Some residents of Santiago who own vacation homes support the measures taken by Los Molles, even if it means they can't enjoy them for awhile.
"What they did in Los Molles is a success on a global level," Karen Gotschlich said. She lives in Santiago but owns a home and a business in Los Molles. "But you need to understand that they live on tourism, they can't maintain those measures for long, and they need to find new ones."
"This is the constant dilemma, we have to choose between protecting our health and protecting our livelihood," Salgado said.
Other towns have not been able to hold out and ended their isolation well before Los Molles.
In early June, Sayulita businesses began operating again and the town opened up to tourism. Antonio Echevarria Garcia, the governor of the southwest coastal state of Nayarit, posted a video telling residents to "prepare for the worst," adding that new cases are surging and hospitals are full. He blamed citizen indifference to social distancing measures. Cumulative cases have spiked from 634 to 2,861 in Nayarit since the beginning of June, when quarantine measures relaxed and the governor announced that businesses could reopen at 30% capacity.
Salyulita's municipality, Bahia de Banderas, now has the second-highest number of cumulative cases in the state, at 401. Residents report rumors of cases in town but no official numbers have been released.

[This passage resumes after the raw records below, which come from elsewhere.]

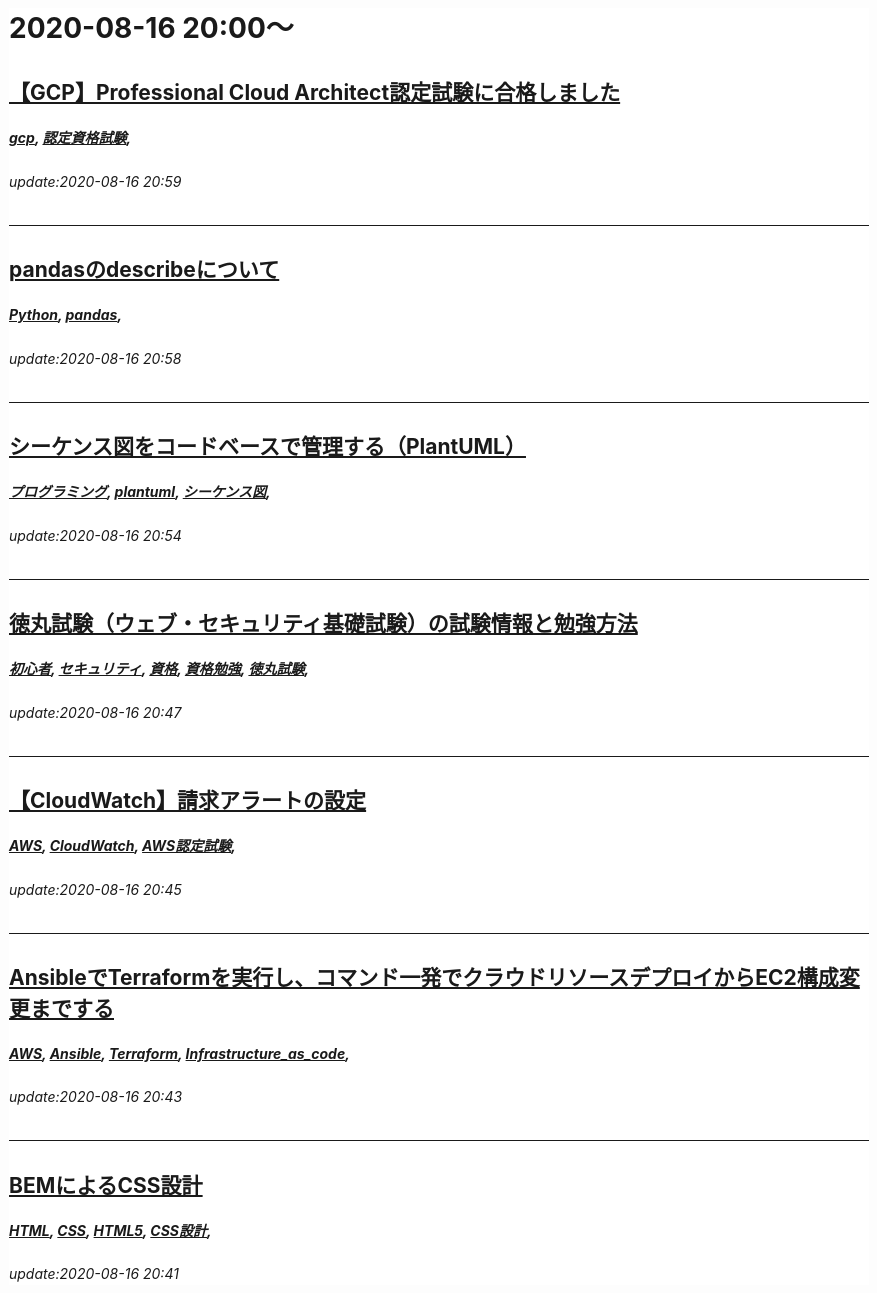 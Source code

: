 # 2020-08-16 20:00～
## [【GCP】Professional Cloud Architect認定試験に合格しました](https://qiita.com/yota-p/items/fbdd8679db9622b6b150)
##### [gcp](https://qiita.com/tags/gcp), [認定資格試験](https://qiita.com/tags/認定資格試験), 
###### update:2020-08-16 20:59
---
## [pandasのdescribeについて](https://qiita.com/kazukazu11/items/65d02bf4706c55c747e7)
##### [Python](https://qiita.com/tags/Python), [pandas](https://qiita.com/tags/pandas), 
###### update:2020-08-16 20:58
---
## [シーケンス図をコードベースで管理する（PlantUML）](https://qiita.com/takehanKosuke/items/efa29f8bfb9a6b74e901)
##### [プログラミング](https://qiita.com/tags/プログラミング), [plantuml](https://qiita.com/tags/plantuml), [シーケンス図](https://qiita.com/tags/シーケンス図), 
###### update:2020-08-16 20:54
---
## [徳丸試験（ウェブ・セキュリティ基礎試験）の試験情報と勉強方法](https://qiita.com/sano1202/items/a3d451bedd3371e4850b)
##### [初心者](https://qiita.com/tags/初心者), [セキュリティ](https://qiita.com/tags/セキュリティ), [資格](https://qiita.com/tags/資格), [資格勉強](https://qiita.com/tags/資格勉強), [徳丸試験](https://qiita.com/tags/徳丸試験), 
###### update:2020-08-16 20:47
---
## [【CloudWatch】請求アラートの設定](https://qiita.com/777cb_/items/6c68090f0c31b84410e7)
##### [AWS](https://qiita.com/tags/AWS), [CloudWatch](https://qiita.com/tags/CloudWatch), [AWS認定試験](https://qiita.com/tags/AWS認定試験), 
###### update:2020-08-16 20:45
---
## [AnsibleでTerraformを実行し、コマンド一発でクラウドリソースデプロイからEC2構成変更までする](https://qiita.com/tagfa/items/948ada6f8b0022baf616)
##### [AWS](https://qiita.com/tags/AWS), [Ansible](https://qiita.com/tags/Ansible), [Terraform](https://qiita.com/tags/Terraform), [Infrastructure_as_code](https://qiita.com/tags/Infrastructure_as_code), 
###### update:2020-08-16 20:43
---
## [BEMによるCSS設計](https://qiita.com/nakau_tech/items/c9259943031b6ac9c0c4)
##### [HTML](https://qiita.com/tags/HTML), [CSS](https://qiita.com/tags/CSS), [HTML5](https://qiita.com/tags/HTML5), [CSS設計](https://qiita.com/tags/CSS設計), 
###### update:2020-08-16 20:41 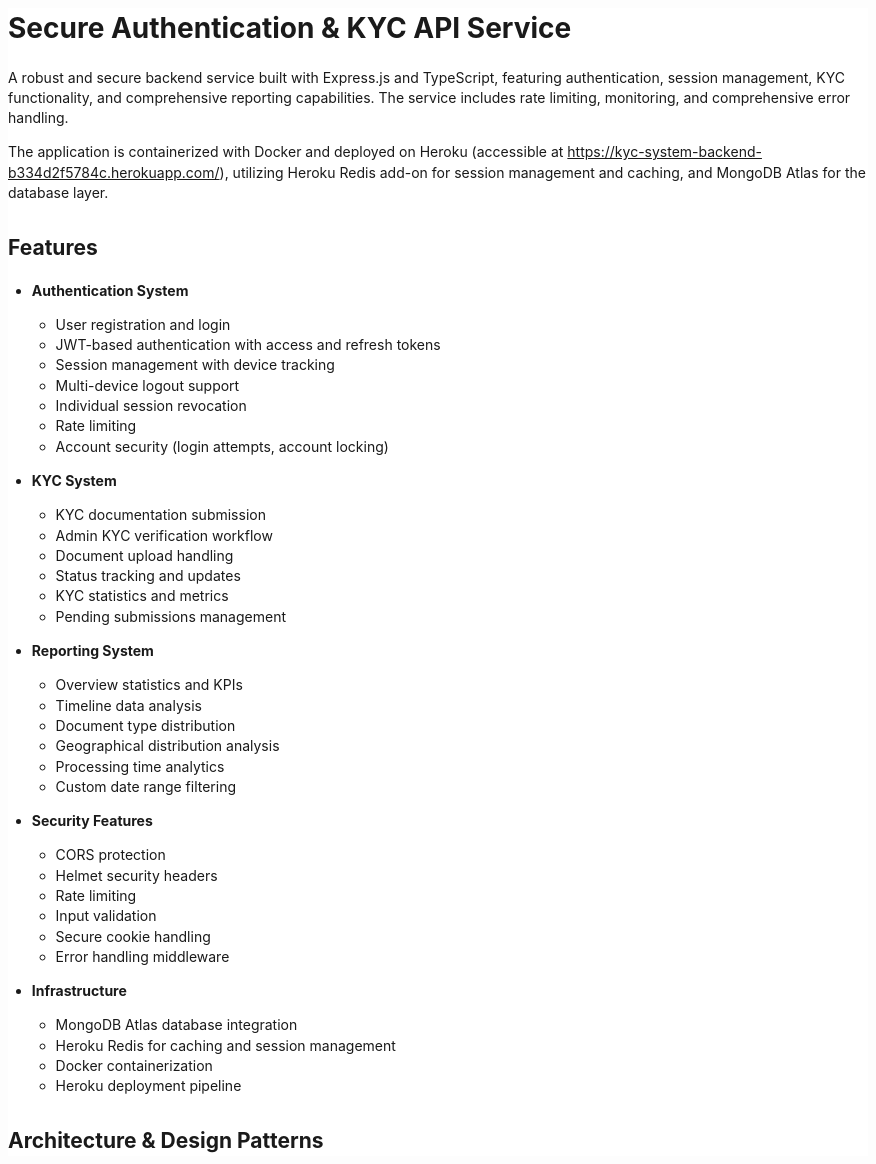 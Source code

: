 # Secure Authentication & KYC API Service

A robust and secure backend service built with Express.js and TypeScript, featuring authentication, session management, KYC functionality, and comprehensive reporting capabilities. The service includes rate limiting, monitoring, and comprehensive error handling.

The application is containerized with Docker and deployed on Heroku (accessible at https://kyc-system-backend-b334d2f5784c.herokuapp.com/), utilizing Heroku Redis add-on for session management and caching, and MongoDB Atlas for the database layer.

## Features

- **Authentication System**
  - User registration and login
  - JWT-based authentication with access and refresh tokens
  - Session management with device tracking
  - Multi-device logout support
  - Individual session revocation
  - Rate limiting
  - Account security (login attempts, account locking)

- **KYC System**
  - KYC documentation submission
  - Admin KYC verification workflow
  - Document upload handling
  - Status tracking and updates
  - KYC statistics and metrics
  - Pending submissions management

- **Reporting System**
  - Overview statistics and KPIs
  - Timeline data analysis
  - Document type distribution
  - Geographical distribution analysis
  - Processing time analytics
  - Custom date range filtering

- **Security Features**
  - CORS protection
  - Helmet security headers
  - Rate limiting
  - Input validation
  - Secure cookie handling
  - Error handling middleware

- **Infrastructure**
  - MongoDB Atlas database integration
  - Heroku Redis for caching and session management
  - Docker containerization
  - Heroku deployment pipeline

## Architecture & Design Patterns
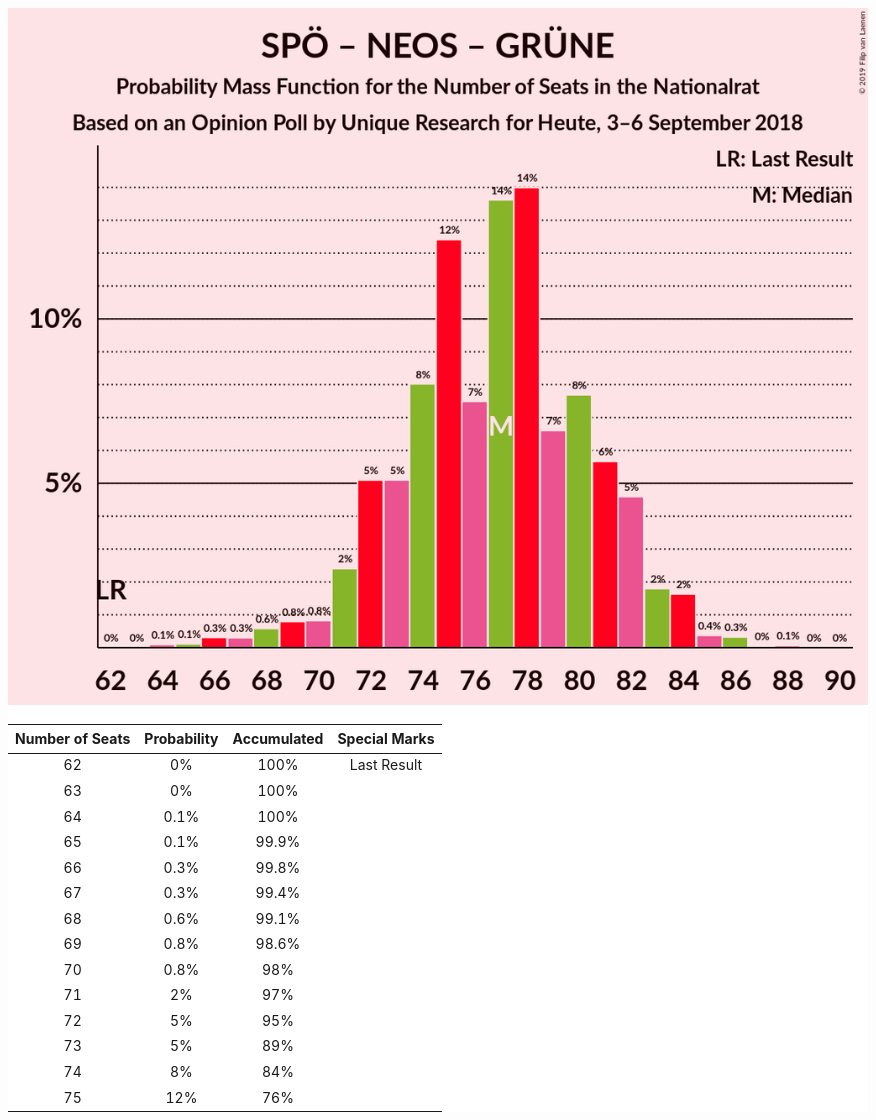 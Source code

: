 ![Graph with seats probability mass function not yet produced](2018-09-06-UniqueResearch-coalitions-seats-pmf-spö–neos–grüne.png "Seats Probability Mass Function")

| Number of Seats | Probability | Accumulated | Special Marks |
|:---------------:|:-----------:|:-----------:|:-------------:|
| 62 | 0% | 100% | Last Result |
| 63 | 0% | 100% |  |
| 64 | 0.1% | 100% |  |
| 65 | 0.1% | 99.9% |  |
| 66 | 0.3% | 99.8% |  |
| 67 | 0.3% | 99.4% |  |
| 68 | 0.6% | 99.1% |  |
| 69 | 0.8% | 98.6% |  |
| 70 | 0.8% | 98% |  |
| 71 | 2% | 97% |  |
| 72 | 5% | 95% |  |
| 73 | 5% | 89% |  |
| 74 | 8% | 84% |  |
| 75 | 12% | 76% |  |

Tourists can now visit the town of Puerto Penasco if they can get through the "health barriers" erected by the municipal government and they don't mind that beaches are closed. According to new protocols posted online, tourists entering Puerto Penasco will have their temperature checked under a large white tent on the side of the road. They will be given a COVID-19 rapid test if they have a fever. Only those who pass can enter. The government is releasing videos of tourists and of buildings getting disinfected in Puerto Penasco to promote the reopening.
Nonessential travel _ which does not include tourism _ remains prohibited across the U.S.-Mexico border until Aug. 20, but Enrique Clausen, health secretary of the state of Sonora, still called for tougher restrictions in early July due to Arizona's outbreak.
In Mexico the number of daily confirmed cases continued to increase throughout July, while it has dropped slightly in Chile.
In Los Molles, the neighborhood association plans to continue guarding the community as long as local quarantine laws allow.
Salgado said that as soon as all of this is over, "everyone will be welcome in Los Molles."